» **WORK TO BE COMPLETED**
From the entries below, count the lines holding the word "latest" and give nothing but the number.

» **INFORMATION**
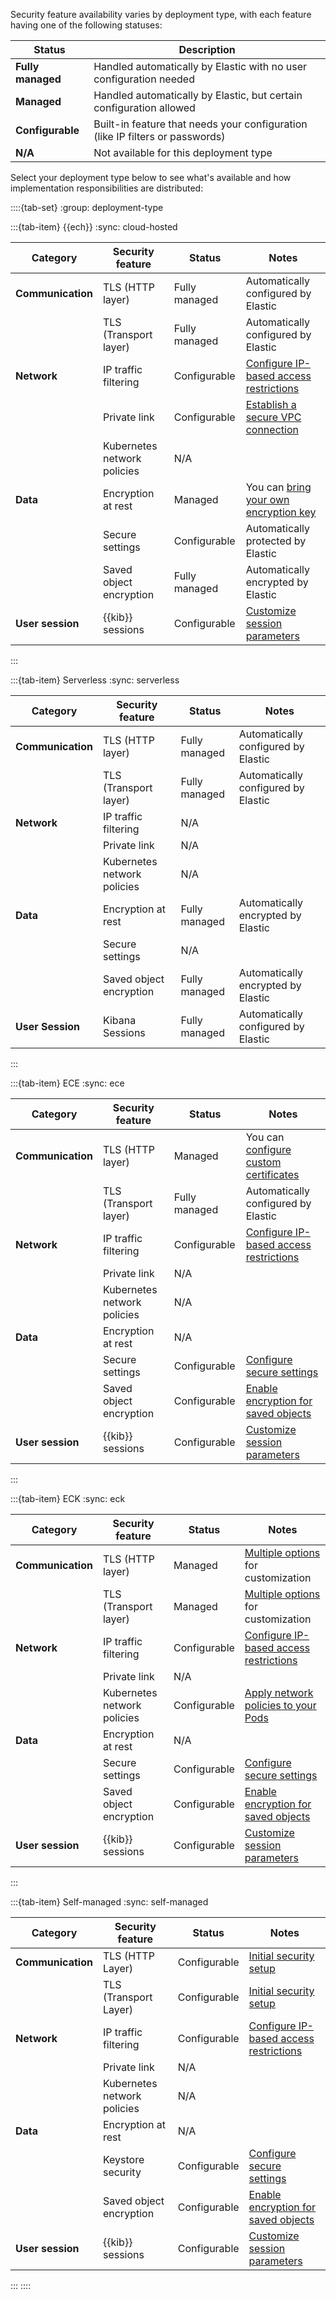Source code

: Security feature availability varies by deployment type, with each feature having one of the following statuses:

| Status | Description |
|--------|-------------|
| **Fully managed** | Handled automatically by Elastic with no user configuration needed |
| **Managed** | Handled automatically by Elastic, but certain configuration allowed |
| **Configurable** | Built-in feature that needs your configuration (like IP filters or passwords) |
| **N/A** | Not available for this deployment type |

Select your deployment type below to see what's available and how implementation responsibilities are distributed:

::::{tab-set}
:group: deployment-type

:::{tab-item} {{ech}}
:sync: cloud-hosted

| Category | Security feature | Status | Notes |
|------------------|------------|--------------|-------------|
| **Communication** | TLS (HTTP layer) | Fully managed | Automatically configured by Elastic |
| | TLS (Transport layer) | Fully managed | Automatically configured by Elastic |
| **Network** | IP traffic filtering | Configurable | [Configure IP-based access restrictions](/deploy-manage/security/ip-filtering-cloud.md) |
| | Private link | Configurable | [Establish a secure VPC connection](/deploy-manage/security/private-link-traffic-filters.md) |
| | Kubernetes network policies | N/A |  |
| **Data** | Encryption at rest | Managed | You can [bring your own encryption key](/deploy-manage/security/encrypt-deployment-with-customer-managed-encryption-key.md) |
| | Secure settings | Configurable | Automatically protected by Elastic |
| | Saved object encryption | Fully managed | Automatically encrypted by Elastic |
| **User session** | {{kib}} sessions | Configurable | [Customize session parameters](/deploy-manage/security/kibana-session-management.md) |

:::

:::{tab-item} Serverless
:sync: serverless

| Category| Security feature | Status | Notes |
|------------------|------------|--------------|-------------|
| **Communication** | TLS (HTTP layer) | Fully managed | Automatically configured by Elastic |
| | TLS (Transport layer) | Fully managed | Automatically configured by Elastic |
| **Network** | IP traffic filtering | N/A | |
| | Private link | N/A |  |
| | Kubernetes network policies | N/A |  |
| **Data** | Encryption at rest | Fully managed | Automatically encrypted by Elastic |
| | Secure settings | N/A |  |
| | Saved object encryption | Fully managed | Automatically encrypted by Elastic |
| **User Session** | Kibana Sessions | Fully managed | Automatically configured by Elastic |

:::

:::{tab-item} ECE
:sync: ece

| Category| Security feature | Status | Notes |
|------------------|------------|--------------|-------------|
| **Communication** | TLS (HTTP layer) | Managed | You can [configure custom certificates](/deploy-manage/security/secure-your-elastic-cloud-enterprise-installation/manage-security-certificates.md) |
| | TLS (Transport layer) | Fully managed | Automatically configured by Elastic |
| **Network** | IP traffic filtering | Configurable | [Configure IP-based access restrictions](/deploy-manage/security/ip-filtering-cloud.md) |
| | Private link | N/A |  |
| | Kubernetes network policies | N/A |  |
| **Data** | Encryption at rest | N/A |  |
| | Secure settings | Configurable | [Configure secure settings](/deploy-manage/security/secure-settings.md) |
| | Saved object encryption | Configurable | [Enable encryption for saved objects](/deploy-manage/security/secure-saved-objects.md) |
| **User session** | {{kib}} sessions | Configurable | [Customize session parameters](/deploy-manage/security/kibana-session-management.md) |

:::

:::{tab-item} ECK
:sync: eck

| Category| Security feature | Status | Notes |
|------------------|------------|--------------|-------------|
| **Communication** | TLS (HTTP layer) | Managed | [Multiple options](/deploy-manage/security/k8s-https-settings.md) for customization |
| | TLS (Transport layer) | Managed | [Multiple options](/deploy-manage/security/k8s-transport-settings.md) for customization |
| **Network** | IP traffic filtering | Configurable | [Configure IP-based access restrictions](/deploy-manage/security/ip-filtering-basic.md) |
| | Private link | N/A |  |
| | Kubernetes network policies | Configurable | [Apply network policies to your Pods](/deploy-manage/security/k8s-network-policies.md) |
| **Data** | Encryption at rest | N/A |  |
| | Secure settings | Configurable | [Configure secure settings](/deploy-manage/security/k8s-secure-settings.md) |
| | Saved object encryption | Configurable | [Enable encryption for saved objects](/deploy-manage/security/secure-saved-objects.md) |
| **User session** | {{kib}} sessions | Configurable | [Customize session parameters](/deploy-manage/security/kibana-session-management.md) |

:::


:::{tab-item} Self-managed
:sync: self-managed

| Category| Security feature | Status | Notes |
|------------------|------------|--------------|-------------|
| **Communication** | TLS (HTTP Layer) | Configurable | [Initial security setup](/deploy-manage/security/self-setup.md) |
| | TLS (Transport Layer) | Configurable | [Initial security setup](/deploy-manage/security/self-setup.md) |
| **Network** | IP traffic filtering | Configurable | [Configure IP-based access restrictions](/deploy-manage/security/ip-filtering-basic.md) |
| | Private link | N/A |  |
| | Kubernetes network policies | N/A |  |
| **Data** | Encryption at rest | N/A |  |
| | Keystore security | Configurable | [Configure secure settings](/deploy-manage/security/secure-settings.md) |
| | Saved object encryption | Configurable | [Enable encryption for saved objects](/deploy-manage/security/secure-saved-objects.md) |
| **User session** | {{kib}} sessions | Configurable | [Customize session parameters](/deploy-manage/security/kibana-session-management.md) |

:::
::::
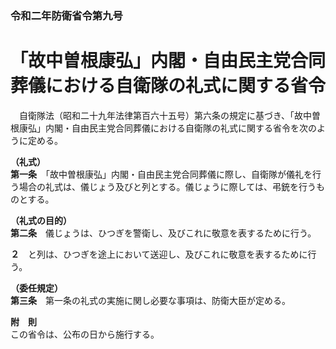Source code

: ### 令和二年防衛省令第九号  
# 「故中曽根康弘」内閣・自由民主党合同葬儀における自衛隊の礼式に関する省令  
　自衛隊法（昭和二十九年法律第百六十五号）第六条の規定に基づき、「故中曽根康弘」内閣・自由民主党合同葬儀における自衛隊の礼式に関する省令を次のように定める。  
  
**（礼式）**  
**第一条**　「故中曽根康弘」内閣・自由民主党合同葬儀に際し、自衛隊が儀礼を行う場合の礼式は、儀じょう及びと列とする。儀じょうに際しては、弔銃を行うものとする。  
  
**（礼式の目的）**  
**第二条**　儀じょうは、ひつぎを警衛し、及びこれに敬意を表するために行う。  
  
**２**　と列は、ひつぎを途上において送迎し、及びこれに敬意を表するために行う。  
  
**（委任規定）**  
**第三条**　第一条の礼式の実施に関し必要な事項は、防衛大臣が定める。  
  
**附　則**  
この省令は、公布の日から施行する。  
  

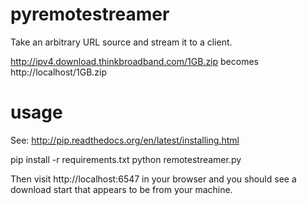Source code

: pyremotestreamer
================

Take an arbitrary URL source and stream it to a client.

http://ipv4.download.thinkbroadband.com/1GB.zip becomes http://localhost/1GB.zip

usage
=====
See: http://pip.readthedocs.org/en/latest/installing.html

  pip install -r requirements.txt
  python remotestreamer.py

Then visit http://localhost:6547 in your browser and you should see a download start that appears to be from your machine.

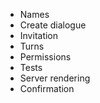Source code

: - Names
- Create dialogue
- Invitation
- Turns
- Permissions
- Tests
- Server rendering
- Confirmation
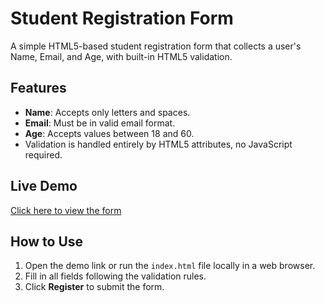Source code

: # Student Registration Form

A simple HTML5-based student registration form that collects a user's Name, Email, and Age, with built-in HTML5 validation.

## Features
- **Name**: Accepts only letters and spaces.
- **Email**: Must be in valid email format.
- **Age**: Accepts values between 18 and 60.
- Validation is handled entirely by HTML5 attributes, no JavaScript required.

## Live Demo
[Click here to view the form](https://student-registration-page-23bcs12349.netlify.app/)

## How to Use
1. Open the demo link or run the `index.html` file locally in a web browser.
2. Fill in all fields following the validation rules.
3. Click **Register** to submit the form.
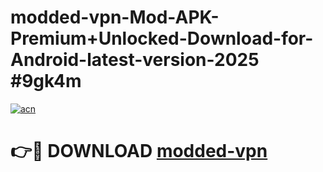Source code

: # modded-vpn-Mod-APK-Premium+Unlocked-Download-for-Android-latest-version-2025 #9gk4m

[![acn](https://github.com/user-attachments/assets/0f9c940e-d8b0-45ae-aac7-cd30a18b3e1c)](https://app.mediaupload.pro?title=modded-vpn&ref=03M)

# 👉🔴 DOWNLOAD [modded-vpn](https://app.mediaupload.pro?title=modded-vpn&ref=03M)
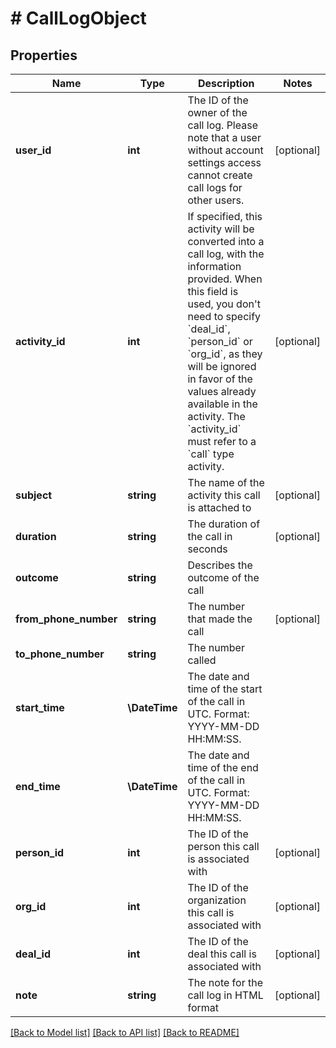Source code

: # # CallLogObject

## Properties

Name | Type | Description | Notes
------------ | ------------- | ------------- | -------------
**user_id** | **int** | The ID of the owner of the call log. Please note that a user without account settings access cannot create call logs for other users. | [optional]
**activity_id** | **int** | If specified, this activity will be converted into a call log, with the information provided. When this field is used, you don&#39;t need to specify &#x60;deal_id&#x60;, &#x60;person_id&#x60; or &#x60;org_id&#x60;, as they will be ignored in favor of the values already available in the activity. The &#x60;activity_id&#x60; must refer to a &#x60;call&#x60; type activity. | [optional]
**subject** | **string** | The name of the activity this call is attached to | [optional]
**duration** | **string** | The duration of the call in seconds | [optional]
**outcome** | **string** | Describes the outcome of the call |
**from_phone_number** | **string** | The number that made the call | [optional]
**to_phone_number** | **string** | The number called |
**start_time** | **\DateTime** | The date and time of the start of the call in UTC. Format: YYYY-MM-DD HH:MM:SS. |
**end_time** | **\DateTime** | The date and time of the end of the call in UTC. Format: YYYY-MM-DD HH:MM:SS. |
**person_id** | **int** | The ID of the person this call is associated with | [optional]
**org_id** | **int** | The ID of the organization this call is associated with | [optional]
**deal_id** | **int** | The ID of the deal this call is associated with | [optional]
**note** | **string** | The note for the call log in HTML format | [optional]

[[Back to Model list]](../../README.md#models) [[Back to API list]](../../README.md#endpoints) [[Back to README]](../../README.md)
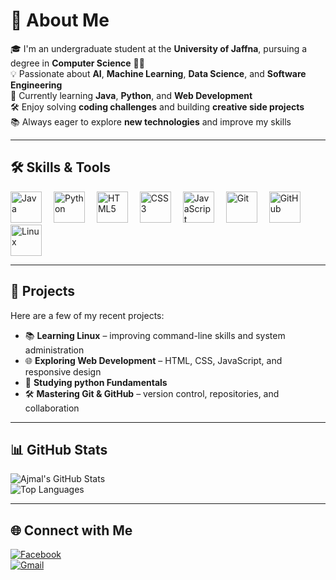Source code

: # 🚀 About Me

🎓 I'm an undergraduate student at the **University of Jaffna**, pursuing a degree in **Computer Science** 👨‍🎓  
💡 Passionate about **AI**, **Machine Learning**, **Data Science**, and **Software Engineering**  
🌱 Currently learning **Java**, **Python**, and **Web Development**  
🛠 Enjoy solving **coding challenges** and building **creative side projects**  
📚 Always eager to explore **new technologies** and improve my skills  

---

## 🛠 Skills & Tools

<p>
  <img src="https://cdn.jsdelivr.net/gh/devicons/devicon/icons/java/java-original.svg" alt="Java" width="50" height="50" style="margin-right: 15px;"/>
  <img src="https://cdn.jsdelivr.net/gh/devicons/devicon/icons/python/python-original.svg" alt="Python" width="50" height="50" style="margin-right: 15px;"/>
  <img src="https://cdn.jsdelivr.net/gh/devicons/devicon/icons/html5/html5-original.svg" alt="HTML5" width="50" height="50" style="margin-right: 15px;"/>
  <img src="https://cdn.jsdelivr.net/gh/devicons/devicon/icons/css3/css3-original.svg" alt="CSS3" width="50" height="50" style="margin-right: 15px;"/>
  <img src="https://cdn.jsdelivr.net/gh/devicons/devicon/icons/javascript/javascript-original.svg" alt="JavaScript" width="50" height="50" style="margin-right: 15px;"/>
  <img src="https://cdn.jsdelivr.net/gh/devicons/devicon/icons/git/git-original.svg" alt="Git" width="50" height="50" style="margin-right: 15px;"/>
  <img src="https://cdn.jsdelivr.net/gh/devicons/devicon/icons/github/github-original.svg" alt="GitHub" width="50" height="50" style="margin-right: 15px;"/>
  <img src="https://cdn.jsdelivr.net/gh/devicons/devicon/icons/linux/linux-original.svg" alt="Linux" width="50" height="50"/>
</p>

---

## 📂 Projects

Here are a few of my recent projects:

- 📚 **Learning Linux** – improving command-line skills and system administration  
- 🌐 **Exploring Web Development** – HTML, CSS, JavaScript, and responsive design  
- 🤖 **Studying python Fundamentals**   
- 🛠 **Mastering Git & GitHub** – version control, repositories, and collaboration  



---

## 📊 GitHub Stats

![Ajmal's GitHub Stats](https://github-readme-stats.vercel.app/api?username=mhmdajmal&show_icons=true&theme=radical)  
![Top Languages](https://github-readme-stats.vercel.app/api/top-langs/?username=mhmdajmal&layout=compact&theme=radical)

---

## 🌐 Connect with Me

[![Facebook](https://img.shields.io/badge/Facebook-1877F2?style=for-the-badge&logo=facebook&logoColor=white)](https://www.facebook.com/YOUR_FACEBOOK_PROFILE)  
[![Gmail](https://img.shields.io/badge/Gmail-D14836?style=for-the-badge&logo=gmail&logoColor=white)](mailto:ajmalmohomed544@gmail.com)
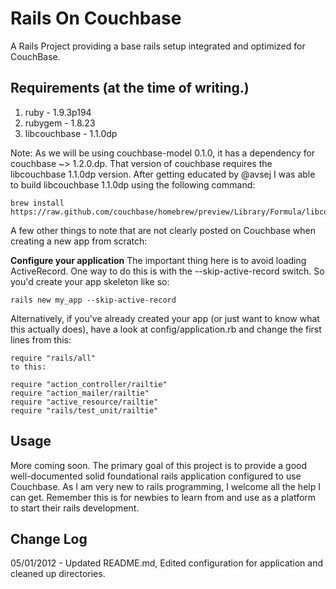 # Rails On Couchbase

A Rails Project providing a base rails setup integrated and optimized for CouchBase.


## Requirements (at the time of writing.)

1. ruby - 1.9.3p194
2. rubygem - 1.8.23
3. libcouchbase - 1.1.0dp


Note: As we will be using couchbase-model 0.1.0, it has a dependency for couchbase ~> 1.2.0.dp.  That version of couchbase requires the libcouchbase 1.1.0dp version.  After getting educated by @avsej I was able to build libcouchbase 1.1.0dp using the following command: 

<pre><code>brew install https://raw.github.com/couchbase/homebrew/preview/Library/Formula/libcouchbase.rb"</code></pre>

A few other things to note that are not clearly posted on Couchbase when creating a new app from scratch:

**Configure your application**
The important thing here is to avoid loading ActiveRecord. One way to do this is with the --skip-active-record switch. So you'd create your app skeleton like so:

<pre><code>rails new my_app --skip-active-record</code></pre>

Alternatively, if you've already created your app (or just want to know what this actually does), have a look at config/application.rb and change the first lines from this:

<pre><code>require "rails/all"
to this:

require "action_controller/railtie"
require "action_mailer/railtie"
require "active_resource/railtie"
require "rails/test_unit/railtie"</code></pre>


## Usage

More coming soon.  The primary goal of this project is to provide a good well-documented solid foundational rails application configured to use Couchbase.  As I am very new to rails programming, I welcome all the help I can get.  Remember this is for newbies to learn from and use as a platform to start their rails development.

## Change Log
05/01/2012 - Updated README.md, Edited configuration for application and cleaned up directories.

» **EXPECTED OUTPUT**
2